# Tau Piranha speedster conversion



## jaren (Jul 7, 2008)

Ok, so this is a simple conversion i did for my first Tau Piranha.




























I hope you all like it.


----------



## Death 0F Angels (Feb 27, 2008)

bottom 2 pics arent working for me. Th pic i can see looks great though. Good work bud.


----------



## morfangdakka (Dec 31, 2006)

I like it. It's a nice simple conversion that gives the Piranha a different look and moves the lines around. Good job.


----------



## theoncomingstorm (Jun 24, 2008)

i like it, what can it do? 0-60 in 3sec? lol


----------



## The Wraithlord (Jan 1, 2007)

That is cool. Our resided conversion lunatic Galahad did something similar to that once as well. REALLY wish I had thought of that when I built mine.


----------



## Gareth (Jan 3, 2008)

its not bad actually! Well done.


----------



## Jacobite (Jan 26, 2007)

Very impressive. I like the new look of it. Seems very Star Warsy to me.

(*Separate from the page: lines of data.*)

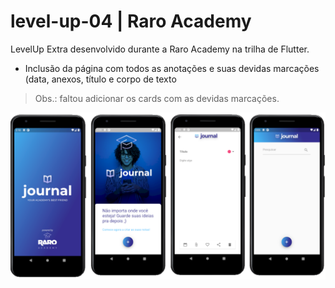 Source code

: # level-up-04 | Raro Academy
LevelUp Extra desenvolvido durante a Raro Academy na trilha de Flutter.

* Inclusão da página com todos as anotações e suas devidas marcações (data, anexos, título e corpo de texto

> Obs.: faltou adicionar os cards com as devidas marcações.

![Screenshot](https://raw.githubusercontent.com/tamirfaria/bloco-de-notas/develop/screenshot.png)
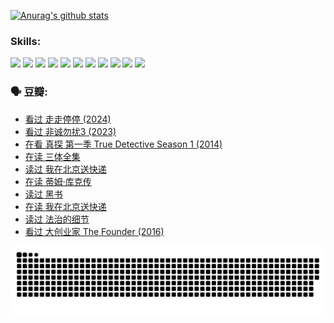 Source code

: 
[![Anurag's github stats](https://github-readme-stats.vercel.app/api?username=w940853815)](https://github.com/anuraghazra/github-readme-stats)

### Skills:

<code><img height="32" src="https://cdn.jsdelivr.net/npm/simple-icons@v5/icons/python.svg"></code>
<code><img height="32" src="https://cdn.jsdelivr.net/npm/simple-icons@v5/icons/javascript.svg"></code>
<code><img height="32" src="https://cdn.jsdelivr.net/npm/simple-icons@v5/icons/django.svg"></code>
<code><img height="32" src="https://cdn.jsdelivr.net/npm/simple-icons@v5/icons/flask.svg"></code>
<code><img height="32" src="https://cdn.jsdelivr.net/npm/simple-icons@v5/icons/vuetify.svg"></code>
<code><img height="32" src="https://cdn.jsdelivr.net/npm/simple-icons@v5/icons/git.svg"></code>
<code><img height="32" src="https://cdn.jsdelivr.net/npm/simple-icons@v5/icons/docker.svg"></code>
<code><img height="32" src="https://cdn.jsdelivr.net/npm/simple-icons@v5/icons/postgresql.svg"></code>
<code><img height="32" src="https://cdn.jsdelivr.net/npm/simple-icons@v5/icons/elasticsearch.svg"></code>
<code><img height="32" src="https://cdn.jsdelivr.net/npm/simple-icons@v5/icons/macos.svg"></code>
<code><img height="32" src="https://cdn.jsdelivr.net/npm/simple-icons@v5/icons/linux.svg"></code>

### 🗣 豆瓣:

<!-- DOUBAN-ACTIVITIES:START -->
- [看过 走走停停‎ (2024)](https://www.douban.com/people/136069238/status/4684430230/?_i=23969026)
- [看过 非诚勿扰3‎ (2023)](https://www.douban.com/people/136069238/status/4676324100/?_i=23969026)
- [在看 真探 第一季 True Detective Season 1‎ (2014)](https://www.douban.com/people/136069238/status/4673382852/?_i=23969026)
- [在读 三体全集](https://www.douban.com/people/136069238/status/4672842521/?_i=23969026)
- [读过 我在北京送快递](https://www.douban.com/people/136069238/status/4672842036/?_i=23969026)
- [在读 蒂姆·库克传](https://www.douban.com/people/136069238/status/4663517053/?_i=23969026)
- [读过 黑书](https://www.douban.com/people/136069238/status/4663516022/?_i=23969026)
- [在读 我在北京送快递](https://www.douban.com/people/136069238/status/4658098365/?_i=23969026)
- [读过 法治的细节](https://www.douban.com/people/136069238/status/4657347558/?_i=23969026)
- [看过 大创业家 The Founder‎ (2016)](https://www.douban.com/people/136069238/status/4649667693/?_i=23969026)
<!-- DOUBAN-ACTIVITIES:END -->


![Snake animation](https://raw.githubusercontent.com/w940853815/w940853815/output/github-contribution-grid-snake.svg)

<!--
**w940853815/w940853815** is a ✨ _special_ ✨ repository because its `README.md` (this file) appears on your GitHub profile.

Here are some ideas to get you started:

- 🔭 I’m currently working on ...
- 🌱 I’m currently learning ...
- 👯 I’m looking to collaborate on ...
- 🤔 I’m looking for help with ...
- 💬 Ask me about ...
- 📫 How to reach me: ...
- 😄 Pronouns: ...
- ⚡ Fun fact: ...
-->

Are you going to do anymore in this pattern?


----------



## bitsandkits (Mar 18, 2008)

looks a bits pod racer due to the engines , but i like the look , looks alot faster than the standard model !


----------



## jaren (Jul 7, 2008)

i plan on doing nine of them in this pattern, 6 fusion blasters and 3 burst cannons


----------



## Casual_T (Jan 2, 2008)

That looks really good, for an even faster look use devilfish (or even ORCA!!) engines lol.


----------